#### [Working data]

Start of Block

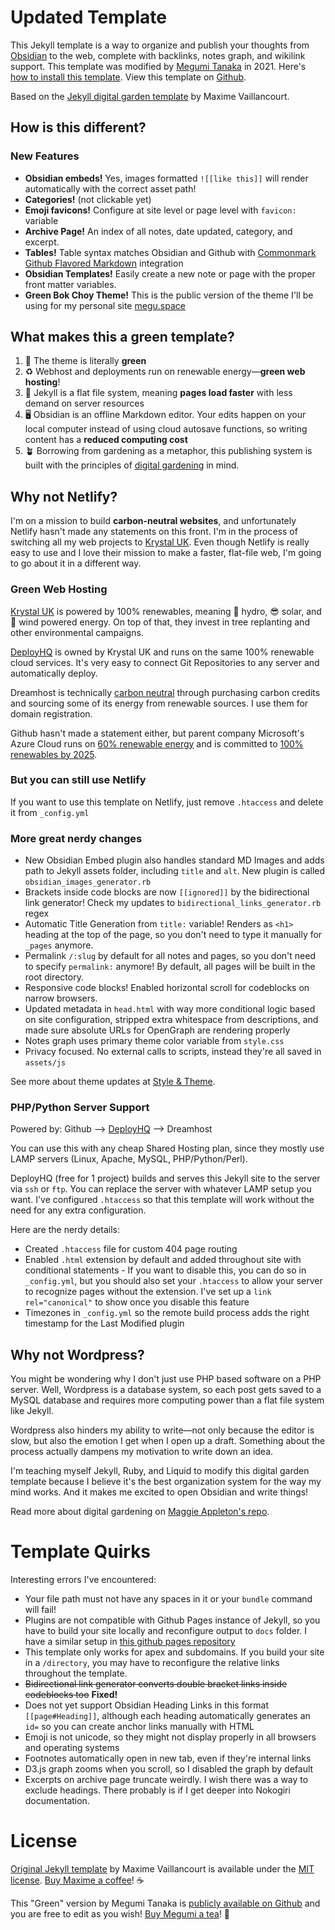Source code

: # Updated Template

This Jekyll template is a way to organize and publish your thoughts from [Obsidian](https://obsidian.md/) to the web, complete with backlinks, notes graph, and wikilink support. This template was modified by [Megumi Tanaka](https://megumi.co) in 2021. Here's <a href="https://garden.megu.space/your-first-note.html#installation" class="internal-link">how to install this template</a>. View this template on [Github](https://github.com/meewgumi/green-web-template).

Based on the [Jekyll digital garden template](https://github.com/maximevaillancourt/digital-garden-jekyll-template) by Maxime Vaillancourt.

## How is this different?

### New Features

-   **Obsidian embeds!** Yes, images formatted `![[like this]]` will render automatically with the correct asset path!
-   **Categories!** (not clickable yet)
-   **Emoji favicons!** Configure at site level or page level with `favicon:` variable
-   **Archive Page!** An index of all notes, date updated, category, and excerpt.
-   **Tables!** Table syntax matches Obsidian and Github with [Commonmark Github Flavored Markdown](https://github.com/github/jekyll-commonmark-ghpages) integration
-   **Obsidian Templates!** Easily create a new note or page with the proper front matter variables.
-   **Green Bok Choy Theme!** This is the public version of the theme I'll be using for my personal site [megu.space](https://megu.space)

## What makes this a green template?

1.  🥬 The theme is literally **green**
2.  ♻️ Webhost and deployments run on renewable energy—**green web hosting**!
3.  🚀 Jekyll is a flat file system, meaning **pages load faster** with less demand on server resources
4.  🖥️  Obsidian is an offline Markdown editor. Your edits happen on your local computer instead of using cloud autosave functions, so writing content has a **reduced computing cost**
5.  🪴 Borrowing from gardening as a metaphor, this publishing system is built with the principles of [digital gardening](https://github.com/MaggieAppleton/digital-gardeners) in mind.

## Why not Netlify?

I'm on a mission to build **carbon-neutral websites**, and unfortunately Netlify hasn't made any statements on this front. I'm in the process of switching all my web projects to [Krystal UK](https://krystal.uk/green). Even though Netlify is really easy to use and I love their mission to make a faster, flat-file web, I'm going to go about it in a different way.

### Green Web Hosting

[Krystal UK](https://krystal.uk/green) is powered by 100% renewables, meaning 🌊 hydro, 😎 solar, and 🍃 wind powered energy. On top of that, they invest in tree replanting and other environmental campaigns.

[DeployHQ](https://www.deployhq.com/r/nx7qct) is owned by Krystal UK and runs on the same 100% renewable cloud services. It's very easy to connect Git Repositories to any server and automatically deploy.

Dreamhost is technically [carbon neutral](https://www.dreamhost.com/company/we-are-green/) through purchasing carbon credits and sourcing some of its energy from renewable sources. I use them for domain registration.

Github hasn't made a statement either, but parent company Microsoft's Azure Cloud runs on [60% renewable energy](https://www.wired.com/story/amazon-google-microsoft-green-clouds-and-hyperscale-data-centers/) and is committed to [100% renewables by 2025](https://azure.microsoft.com/en-us/global-infrastructure/sustainability/?cdn=disable#overview).

### But you can still use Netlify

If you want to use this template on Netlify, just remove `.htaccess` and delete it from `_config.yml`

### More great nerdy changes

-   New Obsidian Embed plugin also handles standard MD Images and adds path to Jekyll assets folder, including `title` and `alt`.  New plugin is called `obsidian_images_generator.rb`
-   Brackets inside code blocks are now `[[ignored]]` by the bidirectional link generator! Check my updates to `bidirectional_links_generator.rb` regex
-   Automatic Title Generation from `title:` variable! Renders as `<h1>` heading at the top of the page, so you don't need to type it manually for `_pages` anymore.
-   Permalink `/:slug` by default for all notes and pages, so you don't need to specify `permalink:` anymore! By default, all pages will be built in the root directory.
-   Responsive code blocks! Enabled horizontal scroll for codeblocks on narrow browsers.
-   Updated metadata in `head.html` with way more conditional logic based on site configuration, stripped extra whitespace from descriptions, and made sure absolute URLs for OpenGraph are rendering properly
-   Notes graph uses primary theme color variable from `style.css`
-   Privacy focused. No external calls to scripts, instead they're all saved in `assets/js`

See more about theme updates at <a href="https://garden.megu.space/style-theme.html" class="internal-link">Style & Theme</a>.

### PHP/Python Server Support

Powered by: Github --> [DeployHQ](https://www.deployhq.com/r/nx7qct) --> Dreamhost

You can use this with any cheap Shared Hosting plan, since they mostly use LAMP servers (Linux, Apache, MySQL, PHP/Python/Perl).

DeployHQ (free for 1 project) builds and serves this Jekyll site to the server via `ssh` or `ftp`. You can replace the server with whatever LAMP setup you want. I've configured `.htaccess` so that this template will work without the need for any extra configuration.

Here are the nerdy details:

-   Created `.htaccess` file for custom 404 page routing
-   Enabled `.html` extension by default and added throughout site with conditional statements
    		\- If you want to disable this, you can do so in `_config.yml`, but you should also set your `.htaccess` to allow your server to recognize pages without the extension. I've set up a `link rel="canonical"` to show once you disable this feature
-   Timezones in `_config.yml` so the remote build process adds the right timestamp for the Last Modified plugin

## Why not Wordpress?

You might be wondering why I don't just use PHP based software on a PHP server. Well, Wordpress is a database system, so each post gets saved to a MySQL database and requires more computing power than a flat file system like Jekyll.

Wordpress also hinders my ability to write—not only because the editor is slow, but also the emotion I get when I open up a draft. Something about the process actually dampens my motivation to write down an idea.

I'm teaching myself Jekyll, Ruby, and Liquid to modify this digital garden template because I believe it's the best organization system for the way my mind works. And it makes me excited to open Obsidian and write things!

Read more about digital gardening on [Maggie Appleton's repo](https://github.com/MaggieAppleton/digital-gardeners).

# Template Quirks

Interesting errors I've encountered:

-   Your file path must not have any spaces in it or your `bundle` command will fail!
-   Plugins are not compatible with Github Pages instance of Jekyll, so you have to build your site locally and reconfigure output to `docs` folder. I have a similar setup in [this github pages repository](https://github.com/meewgumi/digital-garden-ghpages-template)
-   This template only works for apex and subdomains. If you build your site in a `/directory`, you may have to reconfigure the relative links throughout the template.
-   ~~Bidirectional link generator converts double bracket links inside codeblocks too~~ **Fixed!**
-   Does not yet support Obsidian Heading Links in this format `[[page#Heading]]`, although each heading automatically generates an `id=` so you can create anchor links manually with HTML
-   Emoji is not unicode, so they might not display properly in all browsers and operating systems
-   Footnotes automatically open in new tab, even if they're internal links
-   D3.js graph zooms when you scroll, so I disabled the graph by default
-   Excerpts on archive page truncate weirdly. I wish there was a way to exclude headings. There probably is if I get deeper into Nokogiri documentation.

# License

[Original Jekyll template](https://github.com/maximevaillancourt/digital-garden-jekyll-template) by Maxime Vaillancourt is available under the [MIT license](LICENSE.md). [Buy Maxime a coffee](https://ko-fi.com/maximevaillancourt)! ☕️

This "Green" version by Megumi Tanaka is [publicly available on Github](https://github.com/meewgumi/green-web-template) and you are free to edit as you wish! [Buy Megumi a tea](https://www.buymeacoffee.com/megumi)! 🍵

End of Block

Every line of the material above must be written out exactly, with no pictures.

Source code

: # Updated Template

This Jekyll template is a way to organize and publish your thoughts from [Obsidian](https://obsidian.md/) to the web, complete with backlinks, notes graph, and wikilink support. This template was modified by [Megumi Tanaka](https://megumi.co) in 2021. Here's <a href="https://garden.megu.space/your-first-note.html#installation" class="internal-link">how to install this template</a>. View this template on [Github](https://github.com/meewgumi/green-web-template).

Based on the [Jekyll digital garden template](https://github.com/maximevaillancourt/digital-garden-jekyll-template) by Maxime Vaillancourt.

## How is this different?

### New Features

-   **Obsidian embeds!** Yes, images formatted `![[like this]]` will render automatically with the correct asset path!
-   **Categories!** (not clickable yet)
-   **Emoji favicons!** Configure at site level or page level with `favicon:` variable
-   **Archive Page!** An index of all notes, date updated, category, and excerpt.
-   **Tables!** Table syntax matches Obsidian and Github with [Commonmark Github Flavored Markdown](https://github.com/github/jekyll-commonmark-ghpages) integration
-   **Obsidian Templates!** Easily create a new note or page with the proper front matter variables.
-   **Green Bok Choy Theme!** This is the public version of the theme I'll be using for my personal site [megu.space](https://megu.space)

## What makes this a green template?

1.  🥬 The theme is literally **green**
2.  ♻️ Webhost and deployments run on renewable energy—**green web hosting**!
3.  🚀 Jekyll is a flat file system, meaning **pages load faster** with less demand on server resources
4.  🖥️  Obsidian is an offline Markdown editor. Your edits happen on your local computer instead of using cloud autosave functions, so writing content has a **reduced computing cost**
5.  🪴 Borrowing from gardening as a metaphor, this publishing system is built with the principles of [digital gardening](https://github.com/MaggieAppleton/digital-gardeners) in mind.

## Why not Netlify?

I'm on a mission to build **carbon-neutral websites**, and unfortunately Netlify hasn't made any statements on this front. I'm in the process of switching all my web projects to [Krystal UK](https://krystal.uk/green). Even though Netlify is really easy to use and I love their mission to make a faster, flat-file web, I'm going to go about it in a different way.

### Green Web Hosting

[Krystal UK](https://krystal.uk/green) is powered by 100% renewables, meaning 🌊 hydro, 😎 solar, and 🍃 wind powered energy. On top of that, they invest in tree replanting and other environmental campaigns.

[DeployHQ](https://www.deployhq.com/r/nx7qct) is owned by Krystal UK and runs on the same 100% renewable cloud services. It's very easy to connect Git Repositories to any server and automatically deploy.

Dreamhost is technically [carbon neutral](https://www.dreamhost.com/company/we-are-green/) through purchasing carbon credits and sourcing some of its energy from renewable sources. I use them for domain registration.

Github hasn't made a statement either, but parent company Microsoft's Azure Cloud runs on [60% renewable energy](https://www.wired.com/story/amazon-google-microsoft-green-clouds-and-hyperscale-data-centers/) and is committed to [100% renewables by 2025](https://azure.microsoft.com/en-us/global-infrastructure/sustainability/?cdn=disable#overview).

### But you can still use Netlify

If you want to use this template on Netlify, just remove `.htaccess` and delete it from `_config.yml`

### More great nerdy changes

-   New Obsidian Embed plugin also handles standard MD Images and adds path to Jekyll assets folder, including `title` and `alt`.  New plugin is called `obsidian_images_generator.rb`
-   Brackets inside code blocks are now `[[ignored]]` by the bidirectional link generator! Check my updates to `bidirectional_links_generator.rb` regex
-   Automatic Title Generation from `title:` variable! Renders as `<h1>` heading at the top of the page, so you don't need to type it manually for `_pages` anymore.
-   Permalink `/:slug` by default for all notes and pages, so you don't need to specify `permalink:` anymore! By default, all pages will be built in the root directory.
-   Responsive code blocks! Enabled horizontal scroll for codeblocks on narrow browsers.
-   Updated metadata in `head.html` with way more conditional logic based on site configuration, stripped extra whitespace from descriptions, and made sure absolute URLs for OpenGraph are rendering properly
-   Notes graph uses primary theme color variable from `style.css`
-   Privacy focused. No external calls to scripts, instead they're all saved in `assets/js`

See more about theme updates at <a href="https://garden.megu.space/style-theme.html" class="internal-link">Style & Theme</a>.

### PHP/Python Server Support

Powered by: Github --> [DeployHQ](https://www.deployhq.com/r/nx7qct) --> Dreamhost

You can use this with any cheap Shared Hosting plan, since they mostly use LAMP servers (Linux, Apache, MySQL, PHP/Python/Perl).

DeployHQ (free for 1 project) builds and serves this Jekyll site to the server via `ssh` or `ftp`. You can replace the server with whatever LAMP setup you want. I've configured `.htaccess` so that this template will work without the need for any extra configuration.

Here are the nerdy details:

-   Created `.htaccess` file for custom 404 page routing
-   Enabled `.html` extension by default and added throughout site with conditional statements
    		\- If you want to disable this, you can do so in `_config.yml`, but you should also set your `.htaccess` to allow your server to recognize pages without the extension. I've set up a `link rel="canonical"` to show once you disable this feature
-   Timezones in `_config.yml` so the remote build process adds the right timestamp for the Last Modified plugin

## Why not Wordpress?

You might be wondering why I don't just use PHP based software on a PHP server. Well, Wordpress is a database system, so each post gets saved to a MySQL database and requires more computing power than a flat file system like Jekyll.

Wordpress also hinders my ability to write—not only because the editor is slow, but also the emotion I get when I open up a draft. Something about the process actually dampens my motivation to write down an idea.

I'm teaching myself Jekyll, Ruby, and Liquid to modify this digital garden template because I believe it's the best organization system for the way my mind works. And it makes me excited to open Obsidian and write things!

Read more about digital gardening on [Maggie Appleton's repo](https://github.com/MaggieAppleton/digital-gardeners).

# Template Quirks

Interesting errors I've encountered:

-   Your file path must not have any spaces in it or your `bundle` command will fail!
-   Plugins are not compatible with Github Pages instance of Jekyll, so you have to build your site locally and reconfigure output to `docs` folder. I have a similar setup in [this github pages repository](https://github.com/meewgumi/digital-garden-ghpages-template)
-   This template only works for apex and subdomains. If you build your site in a `/directory`, you may have to reconfigure the relative links throughout the template.
-   ~~Bidirectional link generator converts double bracket links inside codeblocks too~~ **Fixed!**
-   Does not yet support Obsidian Heading Links in this format `[[page#Heading]]`, although each heading automatically generates an `id=` so you can create anchor links manually with HTML
-   Emoji is not unicode, so they might not display properly in all browsers and operating systems
-   Footnotes automatically open in new tab, even if they're internal links
-   D3.js graph zooms when you scroll, so I disabled the graph by default
-   Excerpts on archive page truncate weirdly. I wish there was a way to exclude headings. There probably is if I get deeper into Nokogiri documentation.

# License

[Original Jekyll template](https://github.com/maximevaillancourt/digital-garden-jekyll-template) by Maxime Vaillancourt is available under the [MIT license](LICENSE.md). [Buy Maxime a coffee](https://ko-fi.com/maximevaillancourt)! ☕️

This "Green" version by Megumi Tanaka is [publicly available on Github](https://github.com/meewgumi/green-web-template) and you are free to edit as you wish! [Buy Megumi a tea](https://www.buymeacoffee.com/megumi)! 🍵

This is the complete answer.